It is definitely pushing me to think seriously about just shaving my head

Another vote for yes. Insofar as I have opinions on strangers' appearances it's mostly along the lines of thinking shaved heads are super appealing. ::feeling slightly abashed::

And GSA was not thrown out of the University? That's horribly shitty behavior.

That's an understatement.

He was graduating the term in which it happened and on his way to said amazingly prestigious academic job, so I think they thought it not their problem.

And people wonder why I have such a chip on my shoulder about academics.

And no one called his new place of employment to warn them?

Essear has the right instincts.

Dude, they're just a lot more subtle than we are. They all do it.

I'm going to say this is more or less true. I do think social circles have a lot to do with ability to recognize someone checking you out, though. People -- of whatever sex/gender/orientation -- are often not literate in the signals and behavior of classes and cultures besides their own.

293 is terrific. Way to go, Calvin Trillin.

Most days I dress to be inconspicuous, because that's not how I want people to interact with me. But today I gave a presentation

Yes, this is pretty much me. I greatly prefer being inconspicuous, and can often manage it. But when I have to perform, or when I have an unusual amount of energy for being seen, I'm pretty comfortable being not just visible but even conspicuous. I very nearly bought an absolutely gorgeous vintage pink felt hat with a brown velvet brim the other day. I probably would have worn it annually, if that, but it would have been memorable.
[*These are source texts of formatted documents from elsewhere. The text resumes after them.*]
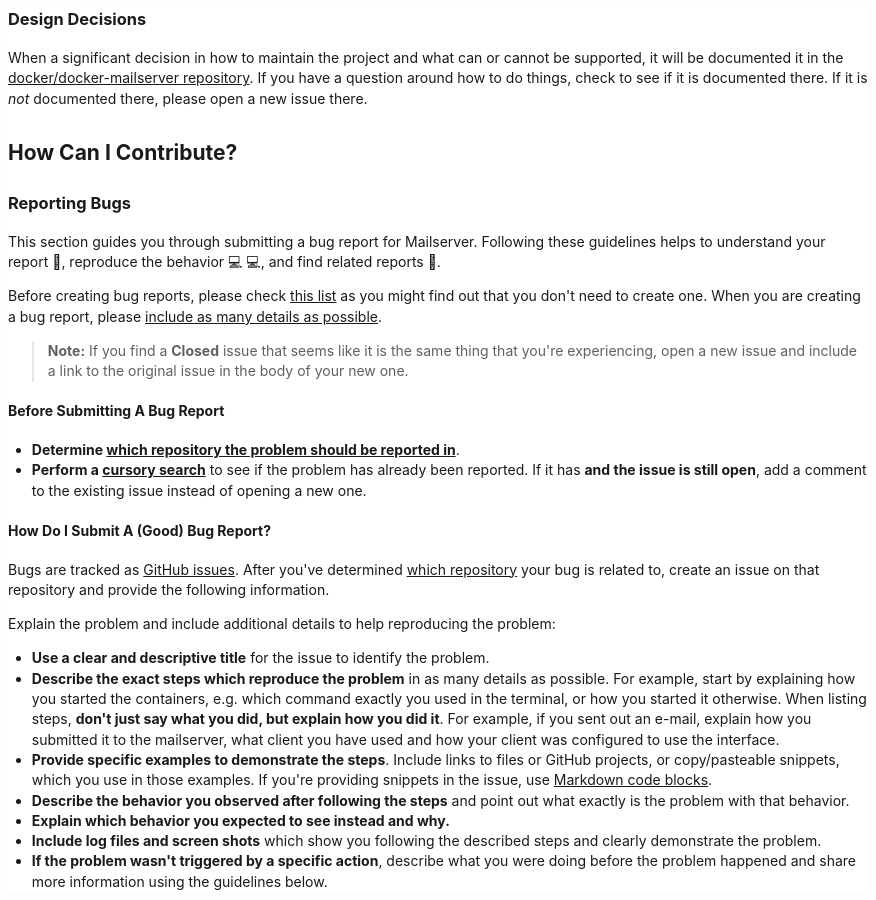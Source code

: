 ### Design Decisions

When a significant decision in how to maintain the project and what can or cannot be supported, it will be documented it in the [docker/docker-mailserver repository](https://github.com/technicalguru/docker-mailserver). If you have a question around how to do things, check to see if it is documented there. If it is *not* documented there, please open a new issue there.

## How Can I Contribute?

### Reporting Bugs

This section guides you through submitting a bug report for Mailserver. Following these guidelines helps to understand your report :pencil:, reproduce the behavior :computer: :computer:, and find related reports :mag_right:.

Before creating bug reports, please check [this list](#before-submitting-a-bug-report) as you might find out that you don't need to create one. When you are creating a bug report, please [include as many details as possible](#how-do-i-submit-a-good-bug-report). 

> **Note:** If you find a **Closed** issue that seems like it is the same thing that you're experiencing, open a new issue and include a link to the original issue in the body of your new one.

#### Before Submitting A Bug Report

* **Determine [which repository the problem should be reported in](#mailserver-and-packages)**.
* **Perform a [cursory search](https://github.com/search?q=+is%3Aissue+user%3Atechnicalguru)** to see if the problem has already been reported. If it has **and the issue is still open**, add a comment to the existing issue instead of opening a new one.

#### How Do I Submit A (Good) Bug Report?

Bugs are tracked as [GitHub issues](https://guides.github.com/features/issues/). After you've determined [which repository](#mailserver-and-packages) your bug is related to, create an issue on that repository and provide the following information.

Explain the problem and include additional details to help reproducing the problem:

* **Use a clear and descriptive title** for the issue to identify the problem.
* **Describe the exact steps which reproduce the problem** in as many details as possible. For example, start by explaining how you started the containers, e.g. which command exactly you used in the terminal, or how you started it otherwise. When listing steps, **don't just say what you did, but explain how you did it**. For example, if you sent out an e-mail, explain how you submitted it to the mailserver, what client you have used and how your client was configured to use the interface.
* **Provide specific examples to demonstrate the steps**. Include links to files or GitHub projects, or copy/pasteable snippets, which you use in those examples. If you're providing snippets in the issue, use [Markdown code blocks](https://help.github.com/articles/markdown-basics/#multiple-lines).
* **Describe the behavior you observed after following the steps** and point out what exactly is the problem with that behavior.
* **Explain which behavior you expected to see instead and why.**
* **Include log files and screen shots** which show you following the described steps and clearly demonstrate the problem.
* **If the problem wasn't triggered by a specific action**, describe what you were doing before the problem happened and share more information using the guidelines below.
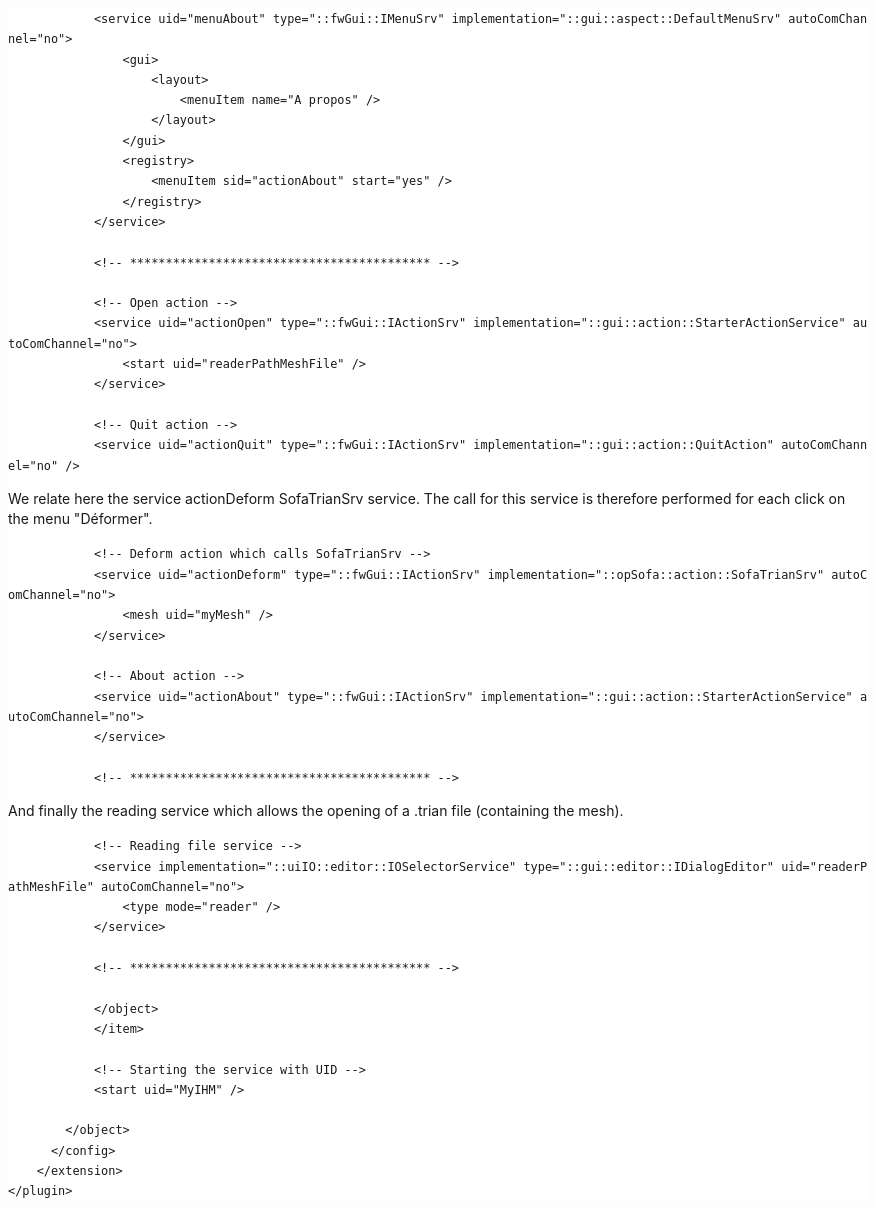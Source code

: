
 ```
            <service uid="menuAbout" type="::fwGui::IMenuSrv" implementation="::gui::aspect::DefaultMenuSrv" autoComChannel="no">
                <gui>
                    <layout>
                        <menuItem name="A propos" />
                    </layout>
                </gui>
                <registry>
					<menuItem sid="actionAbout" start="yes" />
                </registry>
            </service>

			<!-- ****************************************** -->

			<!-- Open action -->
            <service uid="actionOpen" type="::fwGui::IActionSrv" implementation="::gui::action::StarterActionService" autoComChannel="no">
                <start uid="readerPathMeshFile" />
            </service>

			<!-- Quit action -->
            <service uid="actionQuit" type="::fwGui::IActionSrv" implementation="::gui::action::QuitAction" autoComChannel="no" />
```

We relate here the service actionDeform SofaTrianSrv service. The call for this service is therefore performed for each click on the menu "Déformer".

```
			<!-- Deform action which calls SofaTrianSrv -->
			<service uid="actionDeform" type="::fwGui::IActionSrv" implementation="::opSofa::action::SofaTrianSrv" autoComChannel="no">
				<mesh uid="myMesh" />
            </service>

			<!-- About action -->
            <service uid="actionAbout" type="::fwGui::IActionSrv" implementation="::gui::action::StarterActionService" autoComChannel="no">
            </service>

    		<!-- ****************************************** -->
```

And finally the reading service which allows the opening of a .trian file (containing the mesh).

```
			<!-- Reading file service -->
            <service implementation="::uiIO::editor::IOSelectorService" type="::gui::editor::IDialogEditor" uid="readerPathMeshFile" autoComChannel="no">
                <type mode="reader" />
            </service>

    		<!-- ****************************************** -->

			</object>
			</item>
			
			<!-- Starting the service with UID -->
            <start uid="MyIHM" />

        </object>
	  </config>
    </extension>
</plugin>    
```
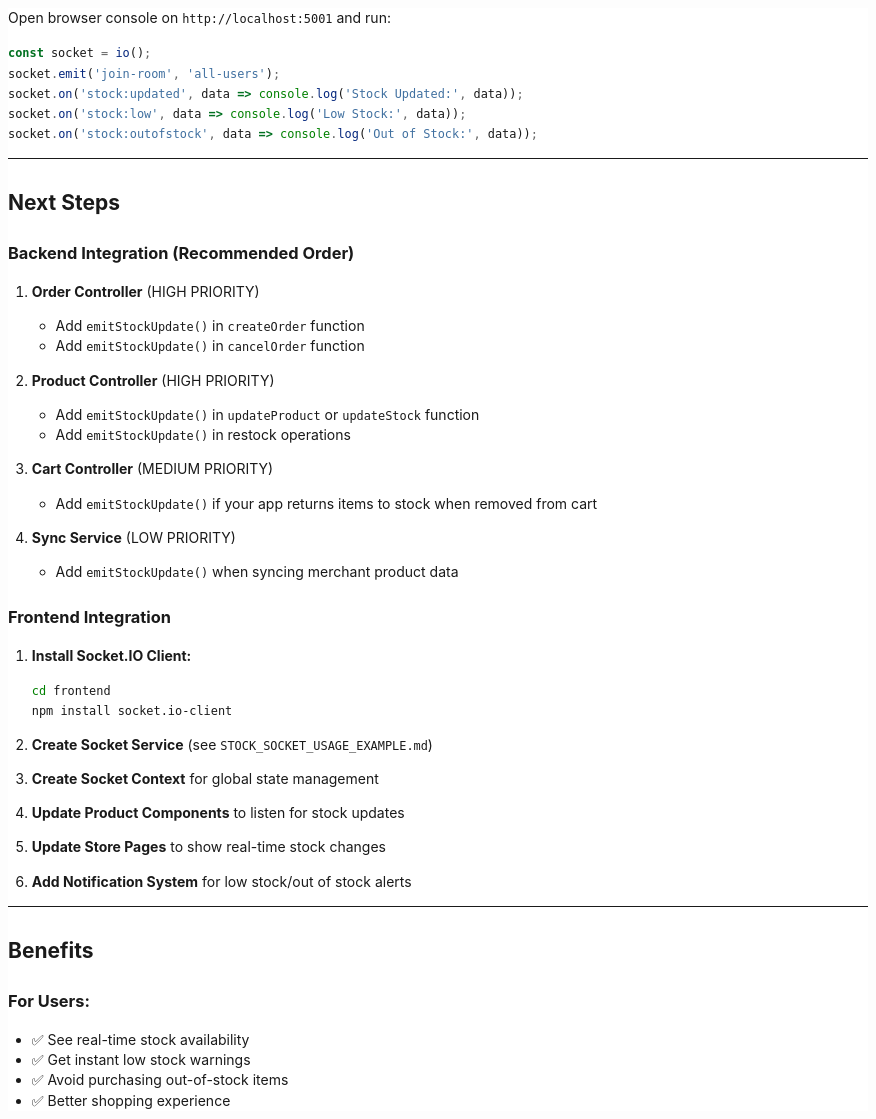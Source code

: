 Open browser console on `http://localhost:5001` and run:
```javascript
const socket = io();
socket.emit('join-room', 'all-users');
socket.on('stock:updated', data => console.log('Stock Updated:', data));
socket.on('stock:low', data => console.log('Low Stock:', data));
socket.on('stock:outofstock', data => console.log('Out of Stock:', data));
```

---

## Next Steps

### Backend Integration (Recommended Order)

1. **Order Controller** (HIGH PRIORITY)
   - Add `emitStockUpdate()` in `createOrder` function
   - Add `emitStockUpdate()` in `cancelOrder` function

2. **Product Controller** (HIGH PRIORITY)
   - Add `emitStockUpdate()` in `updateProduct` or `updateStock` function
   - Add `emitStockUpdate()` in restock operations

3. **Cart Controller** (MEDIUM PRIORITY)
   - Add `emitStockUpdate()` if your app returns items to stock when removed from cart

4. **Sync Service** (LOW PRIORITY)
   - Add `emitStockUpdate()` when syncing merchant product data

### Frontend Integration

1. **Install Socket.IO Client:**
   ```bash
   cd frontend
   npm install socket.io-client
   ```

2. **Create Socket Service** (see `STOCK_SOCKET_USAGE_EXAMPLE.md`)

3. **Create Socket Context** for global state management

4. **Update Product Components** to listen for stock updates

5. **Update Store Pages** to show real-time stock changes

6. **Add Notification System** for low stock/out of stock alerts

---

## Benefits

### For Users:
- ✅ See real-time stock availability
- ✅ Get instant low stock warnings
- ✅ Avoid purchasing out-of-stock items
- ✅ Better shopping experience
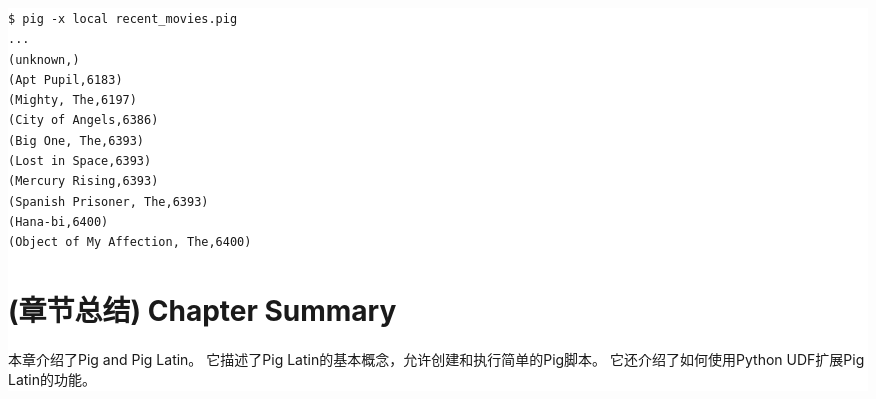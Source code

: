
 ```
$ pig -x local recent_movies.pig 
...
(unknown,)
(Apt Pupil,6183)
(Mighty, The,6197)
(City of Angels,6386)
(Big One, The,6393)
(Lost in Space,6393)
(Mercury Rising,6393)
(Spanish Prisoner, The,6393)
(Hana-bi,6400)
(Object of My Affection, The,6400)
```
# (章节总结) Chapter Summary

本章介绍了Pig and Pig Latin。 它描述了Pig Latin的基本概念，允许创建和执行简单的Pig脚本。 它还介绍了如何使用Python UDF扩展Pig Latin的功能。


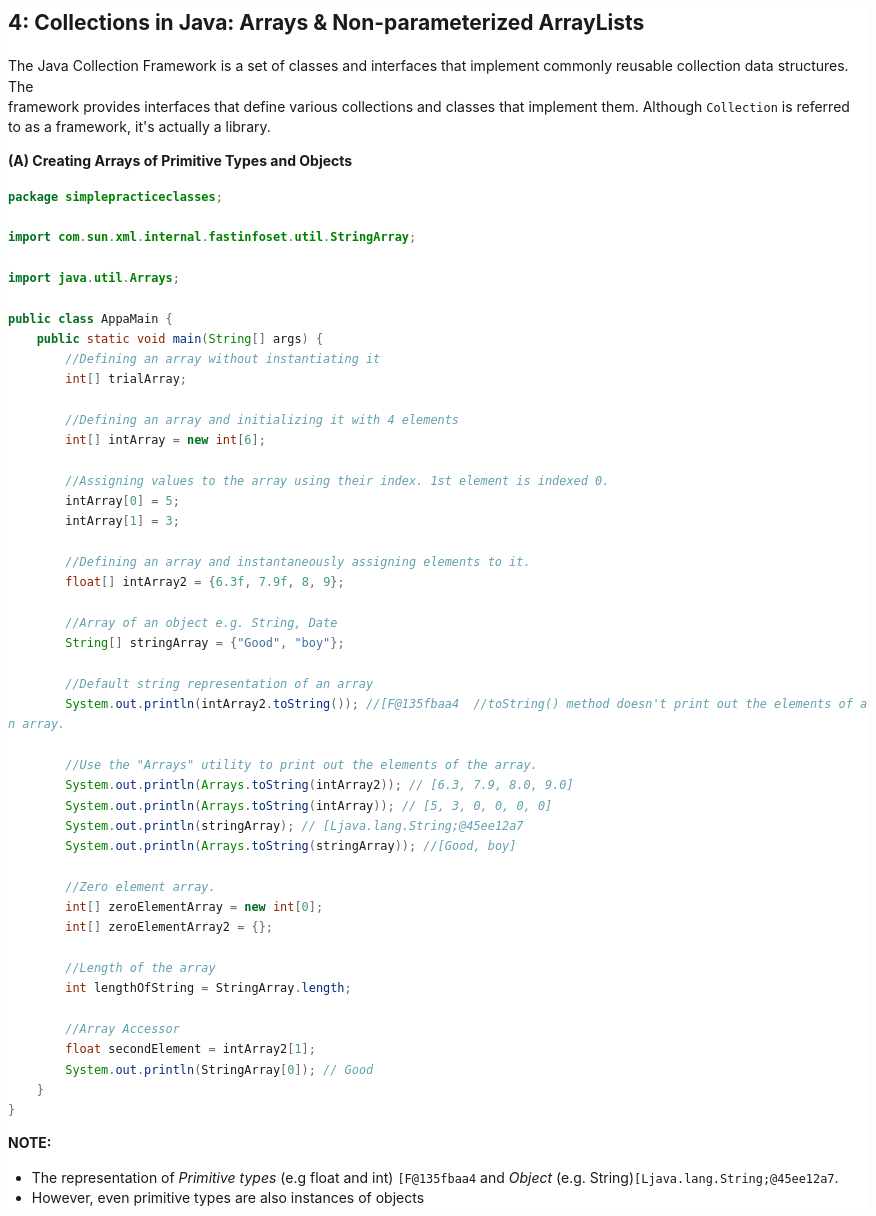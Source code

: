 
## 4: Collections in Java: Arrays & Non-parameterized ArrayLists
The Java Collection Framework is a set of classes and interfaces that implement commonly reusable collection data structures. The\
framework provides interfaces that define various collections and classes that implement them. Although `Collection` is referred\
to as a framework, it's actually a library. 

**(A) Creating Arrays of Primitive Types and Objects**

```java
package simplepracticeclasses;

import com.sun.xml.internal.fastinfoset.util.StringArray;

import java.util.Arrays;

public class AppaMain {
    public static void main(String[] args) {
        //Defining an array without instantiating it
        int[] trialArray;

        //Defining an array and initializing it with 4 elements        
        int[] intArray = new int[6];

        //Assigning values to the array using their index. 1st element is indexed 0.
        intArray[0] = 5;
        intArray[1] = 3;

        //Defining an array and instantaneously assigning elements to it.
        float[] intArray2 = {6.3f, 7.9f, 8, 9};

        //Array of an object e.g. String, Date
        String[] stringArray = {"Good", "boy"};

        //Default string representation of an array
        System.out.println(intArray2.toString()); //[F@135fbaa4  //toString() method doesn't print out the elements of an array.

        //Use the "Arrays" utility to print out the elements of the array.
        System.out.println(Arrays.toString(intArray2)); // [6.3, 7.9, 8.0, 9.0]
        System.out.println(Arrays.toString(intArray)); // [5, 3, 0, 0, 0, 0]
        System.out.println(stringArray); // [Ljava.lang.String;@45ee12a7
        System.out.println(Arrays.toString(stringArray)); //[Good, boy]
        
        //Zero element array.
        int[] zeroElementArray = new int[0];
        int[] zeroElementArray2 = {};

        //Length of the array
        int lengthOfString = StringArray.length;

        //Array Accessor
        float secondElement = intArray2[1];
        System.out.println(StringArray[0]); // Good
    }
}
```
**NOTE:** 
* The representation of _Primitive types_ (e.g float and int) `[F@135fbaa4` and _Object_ (e.g. String)`[Ljava.lang.String;@45ee12a7`.
* However, even primitive types are also instances of objects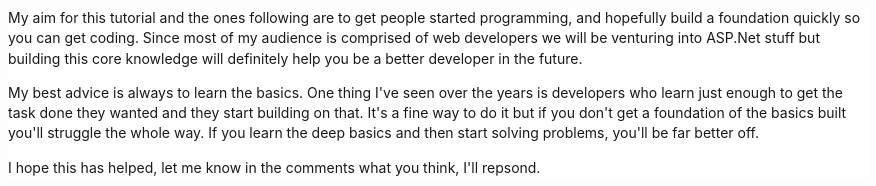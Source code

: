 My aim for this tutorial and the ones following are to get people started programming, and hopefully build a foundation quickly so you can get coding. Since most of my audience is comprised of web developers we will be venturing into ASP.Net stuff but building this core knowledge will definitely help you be a better developer in the future. 

My best advice is always to learn the basics. One thing I've seen over the years is developers who learn just enough to get the task done they wanted and they start building on that. It's a fine way to do it but if you don't get a foundation of the basics built you'll struggle the whole way. If you learn the deep basics and then start solving problems, you'll be far better off. 

I hope this has helped, let me know in the comments what you think, I'll repsond.



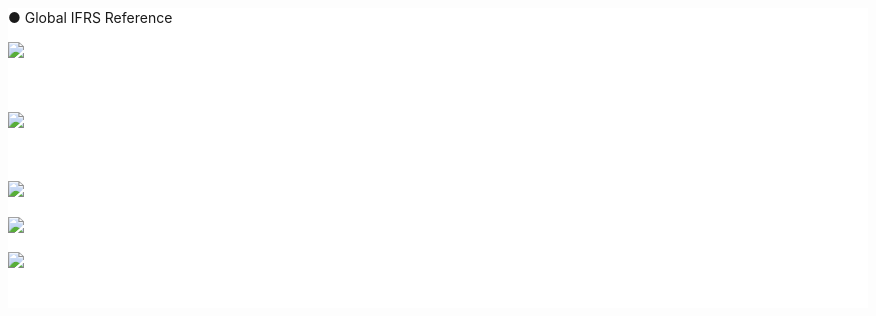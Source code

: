 ​● Global IFRS Reference

![](https://scs-phinf.pstatic.net/MjAyNDEwMDdfMTg1/MDAxNzI4MjY4MTkxNjcx.zRIz_d_6-E8TIIRtA-siGA_tfx2T_tpTqAHUrg1MxoAg.aDvfuB43-R5bjEmoD2Jj05sWIDTWZEIQbLclge_lNbcg.PNG/image.png?type=w800)

​​

![](https://scs-phinf.pstatic.net/MjAyNDEwMDdfMTg5/MDAxNzI4MjY4NDEzMjEy.MLlFFAlmJ5rPkRJZ9hMJws4Txf5vz81tRRFGroBzHF8g.9P2p_vW74eZ8rHrzOLYJ1iA4lJDF2yNYaKRVKgJofE0g.PNG/image.png?type=w800)

​

![](https://scs-phinf.pstatic.net/MjAyNDEwMDdfODgg/MDAxNzI4MjY4NDcwNzEy.Imp-4SFJEq4ouR4tF4F_w0fwN9ekNrHneranhPchzrwg.dDtDLfEzdTKhinLe6uzMEg13bnGRDQsPpq_iZxj2SXMg.PNG/image.png?type=w800)

![](https://scs-phinf.pstatic.net/MjAyNDEwMDdfMjEz/MDAxNzI4MjY4NTI0MjY2.A1XnsOR_1ojODVlVi7WoZQ7VKe8jI5zcrHk7i3o18dQg.vWKVWWWhQ7d5K8nzBHYbnuFCesX5p3pKsaG_nhOPsJwg.PNG/image.png?type=w800)

![](https://scs-phinf.pstatic.net/MjAyNDEwMDdfMjA0/MDAxNzI4MjY4NTY2MDEw.z4HxeVWudak639zAPKXaXlguOHZQjSv0uc5b4D3Tm6kg.M8CeZRA-g9Rs3nYDmjV_3o4IWO3zO9fJrSeitk_Xyikg.PNG/image.png?type=w800)

​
This issue is complicated by the fact that I wore a visible brace for most of my adolescence, and now work in a context in which I am often the only person of my ethnicity and background in the room. So I've had a fair bit of being-noticed-for-being-out-of-place in my life, although from a rather privileged side of the fence. I get stopped by the police, but the worst they think is that I'm there to buy drugs. Or I'm the only native speaker, so I'm by default the person that everyone looks to as a spokesperson.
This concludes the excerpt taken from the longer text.